** Information provided follows **
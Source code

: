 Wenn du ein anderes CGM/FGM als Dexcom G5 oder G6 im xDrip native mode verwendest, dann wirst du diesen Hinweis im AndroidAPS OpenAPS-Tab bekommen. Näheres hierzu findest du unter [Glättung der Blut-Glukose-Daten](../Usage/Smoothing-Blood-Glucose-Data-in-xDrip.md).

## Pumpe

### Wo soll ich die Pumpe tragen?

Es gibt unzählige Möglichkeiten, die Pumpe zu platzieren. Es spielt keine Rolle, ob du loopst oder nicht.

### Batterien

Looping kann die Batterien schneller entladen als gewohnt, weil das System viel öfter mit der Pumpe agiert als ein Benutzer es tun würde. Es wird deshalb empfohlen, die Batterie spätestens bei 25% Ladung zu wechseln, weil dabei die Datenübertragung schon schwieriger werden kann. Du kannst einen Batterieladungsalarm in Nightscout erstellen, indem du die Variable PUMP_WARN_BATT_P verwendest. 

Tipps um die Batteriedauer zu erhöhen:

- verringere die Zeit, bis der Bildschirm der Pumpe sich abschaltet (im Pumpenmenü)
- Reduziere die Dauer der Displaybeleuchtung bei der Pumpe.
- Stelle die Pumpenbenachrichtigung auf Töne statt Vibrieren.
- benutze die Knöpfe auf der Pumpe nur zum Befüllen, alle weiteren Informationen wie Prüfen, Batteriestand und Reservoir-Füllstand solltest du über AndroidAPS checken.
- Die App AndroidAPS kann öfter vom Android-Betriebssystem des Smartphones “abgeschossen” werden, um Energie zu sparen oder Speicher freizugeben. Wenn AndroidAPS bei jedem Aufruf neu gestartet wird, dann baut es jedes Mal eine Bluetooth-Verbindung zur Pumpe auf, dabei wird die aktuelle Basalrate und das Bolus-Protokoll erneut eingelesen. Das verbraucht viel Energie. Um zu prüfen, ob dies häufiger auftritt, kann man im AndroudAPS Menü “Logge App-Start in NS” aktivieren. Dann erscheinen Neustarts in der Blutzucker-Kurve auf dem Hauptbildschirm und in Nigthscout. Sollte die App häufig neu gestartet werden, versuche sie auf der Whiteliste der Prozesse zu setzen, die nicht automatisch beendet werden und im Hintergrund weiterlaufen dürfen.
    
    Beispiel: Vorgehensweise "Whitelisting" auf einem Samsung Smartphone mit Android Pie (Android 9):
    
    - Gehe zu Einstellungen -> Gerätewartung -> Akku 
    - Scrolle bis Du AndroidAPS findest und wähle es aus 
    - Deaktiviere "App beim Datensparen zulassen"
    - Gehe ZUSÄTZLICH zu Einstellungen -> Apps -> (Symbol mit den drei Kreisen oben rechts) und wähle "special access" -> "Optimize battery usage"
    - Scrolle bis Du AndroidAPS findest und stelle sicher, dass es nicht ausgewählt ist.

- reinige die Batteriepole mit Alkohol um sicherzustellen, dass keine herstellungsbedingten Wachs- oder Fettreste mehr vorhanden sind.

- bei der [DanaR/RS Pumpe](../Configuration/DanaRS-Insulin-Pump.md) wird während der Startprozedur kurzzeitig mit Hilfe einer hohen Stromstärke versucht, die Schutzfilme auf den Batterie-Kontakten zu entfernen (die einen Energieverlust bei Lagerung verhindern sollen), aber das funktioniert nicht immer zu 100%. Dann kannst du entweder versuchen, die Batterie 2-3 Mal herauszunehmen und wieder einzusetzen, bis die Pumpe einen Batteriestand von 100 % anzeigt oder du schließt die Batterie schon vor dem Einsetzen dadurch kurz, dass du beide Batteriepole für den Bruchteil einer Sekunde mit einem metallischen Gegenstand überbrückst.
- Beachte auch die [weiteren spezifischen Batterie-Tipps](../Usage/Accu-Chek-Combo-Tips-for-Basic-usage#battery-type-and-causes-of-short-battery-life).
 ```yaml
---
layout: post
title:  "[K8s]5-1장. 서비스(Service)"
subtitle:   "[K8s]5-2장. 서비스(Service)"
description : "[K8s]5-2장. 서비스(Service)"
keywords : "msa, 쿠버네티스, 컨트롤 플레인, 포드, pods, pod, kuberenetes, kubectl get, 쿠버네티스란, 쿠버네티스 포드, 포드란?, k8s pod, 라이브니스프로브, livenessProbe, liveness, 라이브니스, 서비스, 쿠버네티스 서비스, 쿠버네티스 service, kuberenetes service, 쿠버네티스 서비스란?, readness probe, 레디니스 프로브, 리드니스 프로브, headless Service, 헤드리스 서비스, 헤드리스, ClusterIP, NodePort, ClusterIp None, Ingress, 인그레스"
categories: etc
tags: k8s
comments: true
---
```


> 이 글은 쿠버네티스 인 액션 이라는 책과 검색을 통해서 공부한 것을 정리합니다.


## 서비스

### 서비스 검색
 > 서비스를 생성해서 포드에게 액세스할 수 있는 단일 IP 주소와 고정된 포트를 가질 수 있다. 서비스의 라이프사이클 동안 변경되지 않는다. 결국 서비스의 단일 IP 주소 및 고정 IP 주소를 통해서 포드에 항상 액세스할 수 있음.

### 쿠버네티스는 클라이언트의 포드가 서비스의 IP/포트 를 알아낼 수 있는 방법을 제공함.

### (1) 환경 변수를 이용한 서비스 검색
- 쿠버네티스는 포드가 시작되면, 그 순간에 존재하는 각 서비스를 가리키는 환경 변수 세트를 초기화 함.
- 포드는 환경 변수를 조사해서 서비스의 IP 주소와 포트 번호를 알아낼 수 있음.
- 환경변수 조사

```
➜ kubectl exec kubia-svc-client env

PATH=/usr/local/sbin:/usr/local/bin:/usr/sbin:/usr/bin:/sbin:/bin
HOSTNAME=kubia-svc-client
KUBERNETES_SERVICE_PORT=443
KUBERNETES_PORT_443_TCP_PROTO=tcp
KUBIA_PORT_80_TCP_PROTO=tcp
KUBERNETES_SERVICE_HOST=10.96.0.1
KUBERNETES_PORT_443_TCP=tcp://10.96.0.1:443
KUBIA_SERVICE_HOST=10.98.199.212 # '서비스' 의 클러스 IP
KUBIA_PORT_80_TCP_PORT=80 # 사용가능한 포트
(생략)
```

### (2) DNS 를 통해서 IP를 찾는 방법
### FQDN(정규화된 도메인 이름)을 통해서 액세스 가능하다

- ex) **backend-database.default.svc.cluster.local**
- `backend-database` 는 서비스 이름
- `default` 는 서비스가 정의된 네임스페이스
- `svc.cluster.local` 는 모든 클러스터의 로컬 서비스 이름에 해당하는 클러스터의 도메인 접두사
** End of Information provided **
Every line above in which the word "keine" occurs needs to be copied.

Answer:
Es gibt unzählige Möglichkeiten, die Pumpe zu platzieren. Es spielt keine Rolle, ob du loopst oder nicht.
- reinige die Batteriepole mit Alkohol um sicherzustellen, dass keine herstellungsbedingten Wachs- oder Fettreste mehr vorhanden sind.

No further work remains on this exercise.